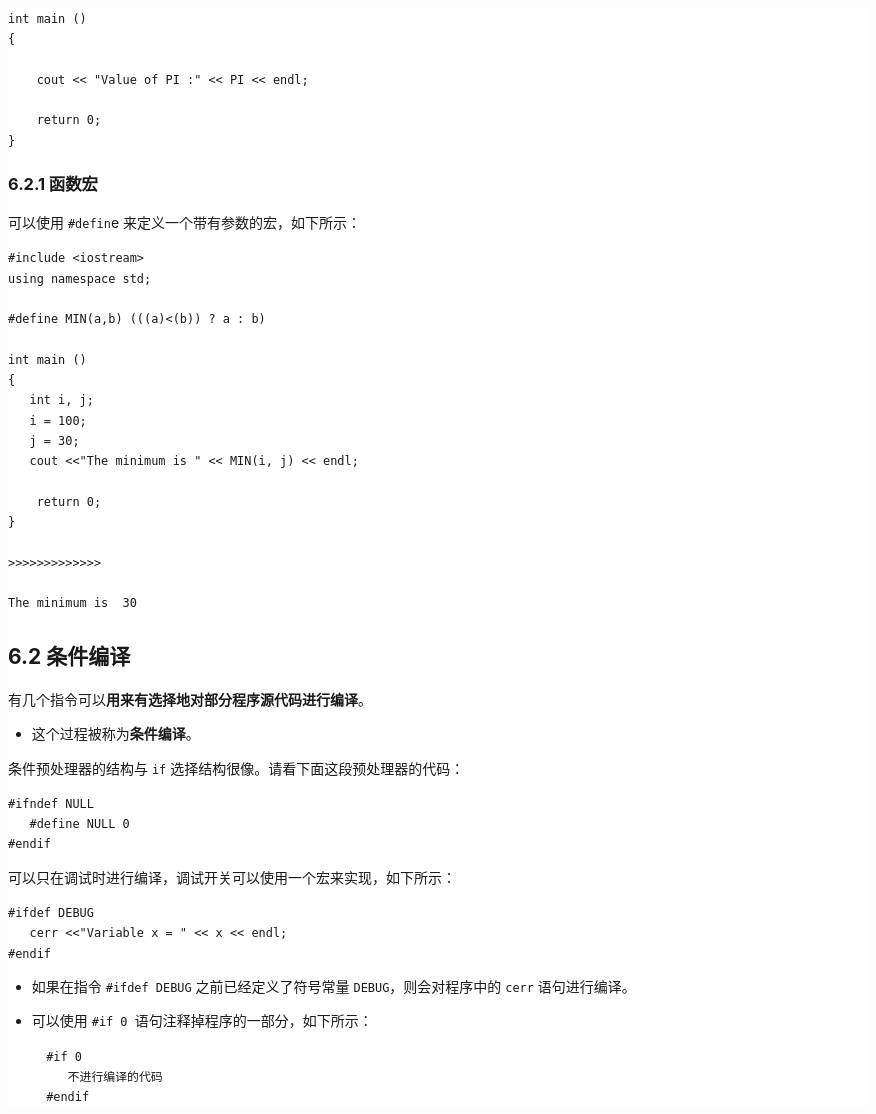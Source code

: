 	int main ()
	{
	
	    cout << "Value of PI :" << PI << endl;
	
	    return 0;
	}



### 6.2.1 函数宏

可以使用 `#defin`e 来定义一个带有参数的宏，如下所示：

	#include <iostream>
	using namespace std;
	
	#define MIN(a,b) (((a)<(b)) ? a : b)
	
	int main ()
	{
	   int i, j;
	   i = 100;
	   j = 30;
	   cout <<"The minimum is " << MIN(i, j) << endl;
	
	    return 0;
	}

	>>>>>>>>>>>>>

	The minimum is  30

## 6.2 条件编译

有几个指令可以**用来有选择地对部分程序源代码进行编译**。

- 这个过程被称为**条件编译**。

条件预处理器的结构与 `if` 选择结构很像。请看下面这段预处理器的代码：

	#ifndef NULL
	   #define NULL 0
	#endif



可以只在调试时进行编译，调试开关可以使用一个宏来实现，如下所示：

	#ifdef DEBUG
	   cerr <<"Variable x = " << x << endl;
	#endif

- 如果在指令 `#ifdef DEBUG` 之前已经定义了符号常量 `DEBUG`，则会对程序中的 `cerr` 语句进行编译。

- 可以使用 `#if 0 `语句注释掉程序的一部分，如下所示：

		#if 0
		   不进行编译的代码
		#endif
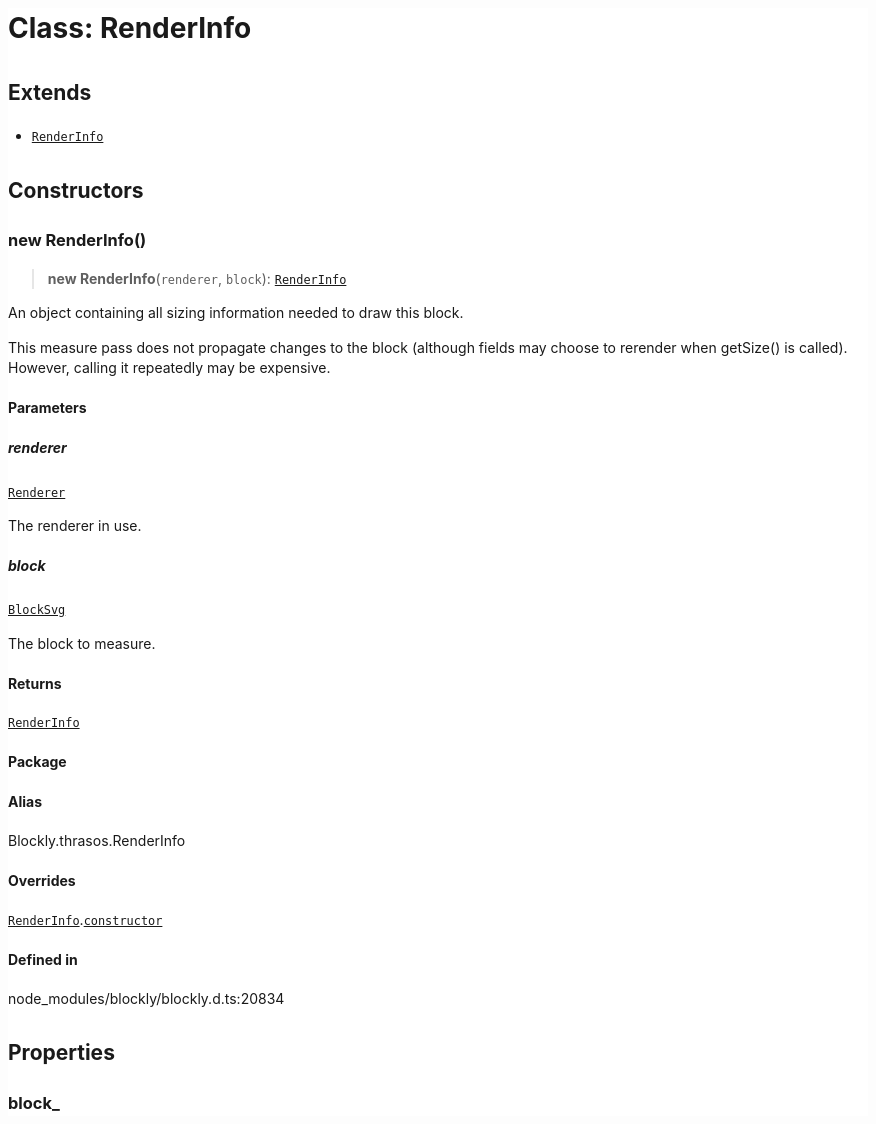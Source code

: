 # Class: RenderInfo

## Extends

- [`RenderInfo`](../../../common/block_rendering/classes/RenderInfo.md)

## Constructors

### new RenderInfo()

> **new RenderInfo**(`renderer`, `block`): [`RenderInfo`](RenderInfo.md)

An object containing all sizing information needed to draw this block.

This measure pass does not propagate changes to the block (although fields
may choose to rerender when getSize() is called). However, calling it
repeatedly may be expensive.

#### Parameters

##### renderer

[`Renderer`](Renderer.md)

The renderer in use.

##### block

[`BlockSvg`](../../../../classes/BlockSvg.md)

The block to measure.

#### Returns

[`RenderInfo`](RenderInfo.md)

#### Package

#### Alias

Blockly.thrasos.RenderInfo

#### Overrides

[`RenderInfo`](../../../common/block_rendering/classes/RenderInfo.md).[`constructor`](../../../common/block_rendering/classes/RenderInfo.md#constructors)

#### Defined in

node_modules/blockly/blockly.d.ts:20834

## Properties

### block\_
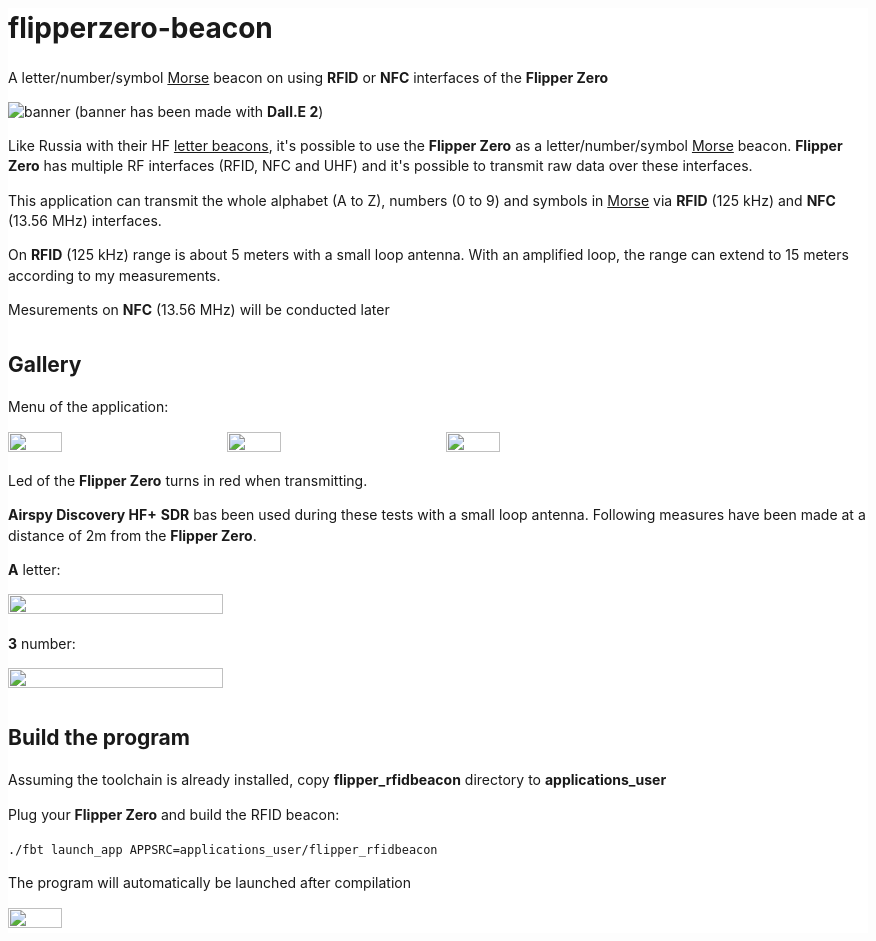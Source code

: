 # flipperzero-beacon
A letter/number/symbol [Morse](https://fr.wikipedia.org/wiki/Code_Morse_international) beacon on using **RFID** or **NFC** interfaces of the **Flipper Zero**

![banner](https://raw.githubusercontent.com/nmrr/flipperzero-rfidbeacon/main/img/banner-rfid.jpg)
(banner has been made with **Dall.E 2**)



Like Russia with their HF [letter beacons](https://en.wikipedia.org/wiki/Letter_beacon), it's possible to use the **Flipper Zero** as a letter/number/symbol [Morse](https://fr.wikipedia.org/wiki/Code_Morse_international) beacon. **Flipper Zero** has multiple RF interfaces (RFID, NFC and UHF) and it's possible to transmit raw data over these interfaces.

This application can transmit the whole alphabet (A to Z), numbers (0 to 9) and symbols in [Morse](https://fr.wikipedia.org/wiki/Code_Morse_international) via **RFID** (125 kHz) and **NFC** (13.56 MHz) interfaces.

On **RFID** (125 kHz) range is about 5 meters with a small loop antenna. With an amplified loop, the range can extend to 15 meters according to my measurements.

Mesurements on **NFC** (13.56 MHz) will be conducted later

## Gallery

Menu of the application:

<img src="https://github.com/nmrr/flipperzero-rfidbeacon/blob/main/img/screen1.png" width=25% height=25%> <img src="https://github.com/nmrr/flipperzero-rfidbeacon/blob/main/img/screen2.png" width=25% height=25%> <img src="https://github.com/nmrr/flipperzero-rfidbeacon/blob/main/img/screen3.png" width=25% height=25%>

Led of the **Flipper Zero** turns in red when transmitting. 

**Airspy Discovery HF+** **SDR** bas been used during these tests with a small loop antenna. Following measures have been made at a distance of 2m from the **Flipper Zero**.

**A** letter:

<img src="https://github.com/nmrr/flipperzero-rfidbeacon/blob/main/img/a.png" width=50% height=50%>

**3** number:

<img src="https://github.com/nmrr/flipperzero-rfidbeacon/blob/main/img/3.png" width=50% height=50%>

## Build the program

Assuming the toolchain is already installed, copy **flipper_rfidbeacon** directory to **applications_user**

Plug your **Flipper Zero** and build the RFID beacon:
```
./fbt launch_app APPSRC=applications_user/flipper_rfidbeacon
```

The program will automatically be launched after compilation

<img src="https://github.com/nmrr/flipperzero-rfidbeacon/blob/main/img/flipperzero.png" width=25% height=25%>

## Action item
Look through the entries above; copy every line holding the string "loop".

## Solution
On **RFID** (125 kHz) range is about 5 meters with a small loop antenna. With an amplified loop, the range can extend to 15 meters according to my measurements.
**Airspy Discovery HF+** **SDR** bas been used during these tests with a small loop antenna. Following measures have been made at a distance of 2m from the **Flipper Zero**.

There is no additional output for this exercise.